Air passenger duty replacement tax could be delayed
The Scottish Government aims to abolish the levy completely at a later date.
The Scottish Government's plans to replace air passenger duty may have to be delayed, the finance secretary has announced.
The devolved administration wants to replace the duty with an air departure tax (ADT) to cut the levy by 50% by 2021, with an overall aim to abolish it at a later date.
Derek Mackay told MSPs that ADT's introduction could be delayed because proposals to continue with an exemption for passengers who fly from Highlands and Islands airports require EU approval under state aid rules.
The minister told MSPs the matter has been discussed with UK Government ministers but he felt their response was "disappointing".
Opposition parties, both those for and against the policy, reacted angrilly to the announcement at Holyrood on Thursday.
The Tories, who back the aviation tax cuts, said ministers were "trying to weasel out" of their commitment.
The Greens said the finance secretary had come up with a "technical pretext to save his blushes".
The airline industry also expressed its frustration with the potential delay.
Edinburgh Airport chief executive Gordon Dewar said the subject had been the discussion of a now lengthy debate with no "meaningful outcome".
Mackay told MSPs his counterparts in the UK Treasury had "serious concerns" about approaching the EU about the changes as it may mean Scottish ministers have to"accept full liability" for all risks, including the historic operation of the tax, if the EU does not approve the exemption.
"The conditions the UK Government have sought to impose are clearly not acceptable," Mr Mackay explained.
"This government therefore finds ourselves placed in a deeply unsatisfactory position.
"We could choose not to introduce the exemption for Highlands and Islands flights.

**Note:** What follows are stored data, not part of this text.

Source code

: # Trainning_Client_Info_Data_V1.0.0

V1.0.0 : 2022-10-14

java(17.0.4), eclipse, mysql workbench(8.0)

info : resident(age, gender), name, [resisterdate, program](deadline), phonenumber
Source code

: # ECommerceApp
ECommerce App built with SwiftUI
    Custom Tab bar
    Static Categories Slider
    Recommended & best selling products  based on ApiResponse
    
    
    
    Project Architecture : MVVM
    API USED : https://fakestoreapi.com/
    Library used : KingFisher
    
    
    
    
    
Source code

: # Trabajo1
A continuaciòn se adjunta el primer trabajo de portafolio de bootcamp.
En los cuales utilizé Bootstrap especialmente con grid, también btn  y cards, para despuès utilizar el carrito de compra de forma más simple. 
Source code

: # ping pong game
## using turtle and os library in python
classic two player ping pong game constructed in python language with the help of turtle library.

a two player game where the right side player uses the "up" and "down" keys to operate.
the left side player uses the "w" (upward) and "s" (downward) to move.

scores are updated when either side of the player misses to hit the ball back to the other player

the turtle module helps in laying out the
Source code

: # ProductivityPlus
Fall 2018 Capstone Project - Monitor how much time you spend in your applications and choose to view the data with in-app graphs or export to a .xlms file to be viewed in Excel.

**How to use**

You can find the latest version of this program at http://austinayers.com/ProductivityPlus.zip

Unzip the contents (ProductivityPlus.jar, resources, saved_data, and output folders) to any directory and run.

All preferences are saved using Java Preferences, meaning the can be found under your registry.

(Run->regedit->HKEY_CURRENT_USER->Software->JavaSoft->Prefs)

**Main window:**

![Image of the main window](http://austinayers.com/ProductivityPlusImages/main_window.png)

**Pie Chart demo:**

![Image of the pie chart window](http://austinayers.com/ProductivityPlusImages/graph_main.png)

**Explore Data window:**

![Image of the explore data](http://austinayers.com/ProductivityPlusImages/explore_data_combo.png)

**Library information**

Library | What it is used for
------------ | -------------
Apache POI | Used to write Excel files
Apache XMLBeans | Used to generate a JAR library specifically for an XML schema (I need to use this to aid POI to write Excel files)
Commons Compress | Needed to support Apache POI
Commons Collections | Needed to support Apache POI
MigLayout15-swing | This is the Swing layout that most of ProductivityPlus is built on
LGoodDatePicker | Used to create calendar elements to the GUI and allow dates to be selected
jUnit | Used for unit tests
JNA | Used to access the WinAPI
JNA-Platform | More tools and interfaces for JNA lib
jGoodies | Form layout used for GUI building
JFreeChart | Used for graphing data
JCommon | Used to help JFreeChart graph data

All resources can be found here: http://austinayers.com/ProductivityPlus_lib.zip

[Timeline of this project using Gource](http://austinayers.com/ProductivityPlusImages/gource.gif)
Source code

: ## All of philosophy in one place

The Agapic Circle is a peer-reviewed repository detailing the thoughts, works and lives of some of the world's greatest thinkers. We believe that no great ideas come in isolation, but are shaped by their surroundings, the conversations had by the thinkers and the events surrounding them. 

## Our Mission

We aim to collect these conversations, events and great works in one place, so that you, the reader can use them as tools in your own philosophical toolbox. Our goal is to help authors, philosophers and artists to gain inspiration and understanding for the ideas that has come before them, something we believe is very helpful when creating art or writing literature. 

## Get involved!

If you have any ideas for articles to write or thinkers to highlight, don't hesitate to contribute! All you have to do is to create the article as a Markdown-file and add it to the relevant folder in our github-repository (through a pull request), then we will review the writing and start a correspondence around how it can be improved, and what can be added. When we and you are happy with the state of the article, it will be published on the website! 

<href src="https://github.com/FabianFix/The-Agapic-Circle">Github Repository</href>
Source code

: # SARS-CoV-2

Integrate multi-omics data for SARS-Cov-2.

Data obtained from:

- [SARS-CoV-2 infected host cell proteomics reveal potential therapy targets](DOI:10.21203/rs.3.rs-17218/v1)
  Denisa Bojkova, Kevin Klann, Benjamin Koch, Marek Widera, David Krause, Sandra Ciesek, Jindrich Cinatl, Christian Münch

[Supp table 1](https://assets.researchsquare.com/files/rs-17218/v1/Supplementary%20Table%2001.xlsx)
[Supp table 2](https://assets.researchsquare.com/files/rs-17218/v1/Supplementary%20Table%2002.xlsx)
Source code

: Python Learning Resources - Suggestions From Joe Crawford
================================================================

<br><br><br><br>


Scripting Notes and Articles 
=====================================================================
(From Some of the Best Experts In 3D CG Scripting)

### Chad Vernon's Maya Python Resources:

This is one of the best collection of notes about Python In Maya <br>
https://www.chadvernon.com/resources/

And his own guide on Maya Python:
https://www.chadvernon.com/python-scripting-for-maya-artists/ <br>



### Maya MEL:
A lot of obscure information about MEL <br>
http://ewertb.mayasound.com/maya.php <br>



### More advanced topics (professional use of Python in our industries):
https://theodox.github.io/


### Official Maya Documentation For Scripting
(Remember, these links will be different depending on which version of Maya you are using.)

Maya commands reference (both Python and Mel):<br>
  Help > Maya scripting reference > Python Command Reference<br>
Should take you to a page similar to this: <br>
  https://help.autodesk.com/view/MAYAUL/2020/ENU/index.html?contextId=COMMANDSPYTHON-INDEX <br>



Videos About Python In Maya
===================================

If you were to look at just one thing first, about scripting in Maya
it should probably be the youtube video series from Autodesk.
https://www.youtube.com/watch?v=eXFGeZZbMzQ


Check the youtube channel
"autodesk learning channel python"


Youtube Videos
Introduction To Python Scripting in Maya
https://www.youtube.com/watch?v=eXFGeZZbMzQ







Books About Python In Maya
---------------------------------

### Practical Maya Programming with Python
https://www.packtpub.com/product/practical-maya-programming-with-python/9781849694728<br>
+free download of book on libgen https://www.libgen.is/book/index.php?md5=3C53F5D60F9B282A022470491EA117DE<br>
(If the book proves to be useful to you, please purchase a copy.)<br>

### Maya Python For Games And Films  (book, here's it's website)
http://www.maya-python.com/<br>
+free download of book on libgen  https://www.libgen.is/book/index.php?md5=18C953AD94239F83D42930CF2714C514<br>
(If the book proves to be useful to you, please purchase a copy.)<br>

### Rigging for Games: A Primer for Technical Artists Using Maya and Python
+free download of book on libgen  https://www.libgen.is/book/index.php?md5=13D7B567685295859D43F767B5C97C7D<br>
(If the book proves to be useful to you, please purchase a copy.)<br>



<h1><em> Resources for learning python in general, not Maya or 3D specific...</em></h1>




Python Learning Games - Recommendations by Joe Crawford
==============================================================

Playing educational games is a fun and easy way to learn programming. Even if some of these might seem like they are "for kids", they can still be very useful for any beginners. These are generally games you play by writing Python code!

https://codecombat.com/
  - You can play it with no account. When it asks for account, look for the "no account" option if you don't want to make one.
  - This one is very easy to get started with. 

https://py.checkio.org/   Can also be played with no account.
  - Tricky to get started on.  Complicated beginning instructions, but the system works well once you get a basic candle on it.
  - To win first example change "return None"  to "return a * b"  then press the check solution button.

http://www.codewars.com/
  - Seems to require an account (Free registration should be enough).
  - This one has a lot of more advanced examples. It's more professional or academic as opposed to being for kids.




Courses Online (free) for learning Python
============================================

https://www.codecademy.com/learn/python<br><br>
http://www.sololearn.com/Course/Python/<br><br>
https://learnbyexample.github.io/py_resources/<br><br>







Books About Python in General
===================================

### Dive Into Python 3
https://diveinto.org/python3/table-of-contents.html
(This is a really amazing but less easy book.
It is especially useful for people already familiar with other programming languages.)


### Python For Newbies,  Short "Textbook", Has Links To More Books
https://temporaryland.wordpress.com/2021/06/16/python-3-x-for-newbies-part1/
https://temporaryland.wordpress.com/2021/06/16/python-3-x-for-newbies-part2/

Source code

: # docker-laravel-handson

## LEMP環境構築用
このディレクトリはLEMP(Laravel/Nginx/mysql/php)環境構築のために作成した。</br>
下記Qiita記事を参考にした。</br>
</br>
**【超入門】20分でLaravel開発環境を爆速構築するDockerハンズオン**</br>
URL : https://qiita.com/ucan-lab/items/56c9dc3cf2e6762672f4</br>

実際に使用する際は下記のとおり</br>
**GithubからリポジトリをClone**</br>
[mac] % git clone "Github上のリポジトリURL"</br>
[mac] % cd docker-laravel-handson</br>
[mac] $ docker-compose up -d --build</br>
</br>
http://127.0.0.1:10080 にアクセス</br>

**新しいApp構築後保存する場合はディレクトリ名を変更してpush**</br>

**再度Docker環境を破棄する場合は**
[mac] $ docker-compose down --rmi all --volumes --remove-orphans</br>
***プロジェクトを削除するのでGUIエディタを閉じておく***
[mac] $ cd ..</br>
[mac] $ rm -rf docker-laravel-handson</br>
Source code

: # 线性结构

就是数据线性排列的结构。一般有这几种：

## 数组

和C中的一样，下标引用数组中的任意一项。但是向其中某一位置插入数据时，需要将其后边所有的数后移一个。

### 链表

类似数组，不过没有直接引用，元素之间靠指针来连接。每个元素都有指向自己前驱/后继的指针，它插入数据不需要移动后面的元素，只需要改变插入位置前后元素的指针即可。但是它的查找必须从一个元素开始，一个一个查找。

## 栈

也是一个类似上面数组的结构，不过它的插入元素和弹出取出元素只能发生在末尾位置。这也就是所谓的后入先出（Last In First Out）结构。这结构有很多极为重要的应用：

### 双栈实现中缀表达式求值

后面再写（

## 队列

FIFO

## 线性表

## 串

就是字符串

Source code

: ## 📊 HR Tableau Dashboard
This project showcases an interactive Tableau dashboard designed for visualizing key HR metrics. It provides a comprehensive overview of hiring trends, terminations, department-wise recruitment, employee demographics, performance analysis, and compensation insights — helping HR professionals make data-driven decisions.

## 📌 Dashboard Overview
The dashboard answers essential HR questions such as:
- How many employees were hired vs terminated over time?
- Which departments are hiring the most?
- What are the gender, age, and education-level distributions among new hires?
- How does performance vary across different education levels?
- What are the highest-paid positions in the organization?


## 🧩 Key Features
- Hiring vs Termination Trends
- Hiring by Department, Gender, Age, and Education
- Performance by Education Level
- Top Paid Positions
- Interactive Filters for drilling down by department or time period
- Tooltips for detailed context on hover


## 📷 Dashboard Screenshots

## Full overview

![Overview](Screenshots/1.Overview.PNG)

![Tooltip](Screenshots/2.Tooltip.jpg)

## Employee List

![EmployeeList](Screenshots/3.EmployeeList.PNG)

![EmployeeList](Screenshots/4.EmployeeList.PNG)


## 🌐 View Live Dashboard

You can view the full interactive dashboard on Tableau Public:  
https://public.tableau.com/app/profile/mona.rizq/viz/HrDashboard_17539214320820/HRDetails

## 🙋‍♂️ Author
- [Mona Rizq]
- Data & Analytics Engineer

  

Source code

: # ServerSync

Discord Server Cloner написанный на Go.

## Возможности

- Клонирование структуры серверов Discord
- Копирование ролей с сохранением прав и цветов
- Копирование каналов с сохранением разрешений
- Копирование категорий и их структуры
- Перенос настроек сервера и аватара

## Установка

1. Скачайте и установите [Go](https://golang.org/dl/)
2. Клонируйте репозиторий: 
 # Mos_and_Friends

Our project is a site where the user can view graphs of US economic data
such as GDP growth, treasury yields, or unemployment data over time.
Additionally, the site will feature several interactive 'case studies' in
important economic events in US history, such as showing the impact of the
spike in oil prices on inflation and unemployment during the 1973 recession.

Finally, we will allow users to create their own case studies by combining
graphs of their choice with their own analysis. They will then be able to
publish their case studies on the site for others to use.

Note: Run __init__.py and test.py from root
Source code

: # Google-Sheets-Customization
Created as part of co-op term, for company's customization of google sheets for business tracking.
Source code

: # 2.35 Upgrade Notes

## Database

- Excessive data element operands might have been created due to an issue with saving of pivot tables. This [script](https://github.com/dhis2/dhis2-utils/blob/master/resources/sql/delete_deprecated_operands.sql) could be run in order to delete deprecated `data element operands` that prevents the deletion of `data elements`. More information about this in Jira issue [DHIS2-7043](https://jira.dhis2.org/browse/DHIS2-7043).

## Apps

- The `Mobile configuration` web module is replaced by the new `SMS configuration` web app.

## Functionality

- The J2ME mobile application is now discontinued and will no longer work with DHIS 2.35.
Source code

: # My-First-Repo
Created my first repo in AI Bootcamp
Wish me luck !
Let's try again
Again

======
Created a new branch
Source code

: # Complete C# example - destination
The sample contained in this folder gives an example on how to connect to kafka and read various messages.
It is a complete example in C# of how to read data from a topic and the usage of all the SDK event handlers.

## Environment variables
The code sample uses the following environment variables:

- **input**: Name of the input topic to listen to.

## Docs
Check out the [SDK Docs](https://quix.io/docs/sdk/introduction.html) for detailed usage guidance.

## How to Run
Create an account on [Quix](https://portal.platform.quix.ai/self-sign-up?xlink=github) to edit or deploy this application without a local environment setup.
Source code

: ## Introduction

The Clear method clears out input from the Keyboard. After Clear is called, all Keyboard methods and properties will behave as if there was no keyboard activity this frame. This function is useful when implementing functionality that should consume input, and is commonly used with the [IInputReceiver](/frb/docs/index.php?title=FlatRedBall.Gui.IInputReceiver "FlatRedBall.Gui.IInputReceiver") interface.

This would ensure ADT remains within EU state-aid rules and avoid the need for notification but would bring an unacceptable cost to the fragile economies of the Highlands and Islands."
UK ministers have suggested the implementation of the tax could be deferred for "an unspecified time period", he said.
The minister said the Scottish Government has proposed an amendment to its block grant from the Treasury to fund the exemption, which would allow the tax to be implemented on time.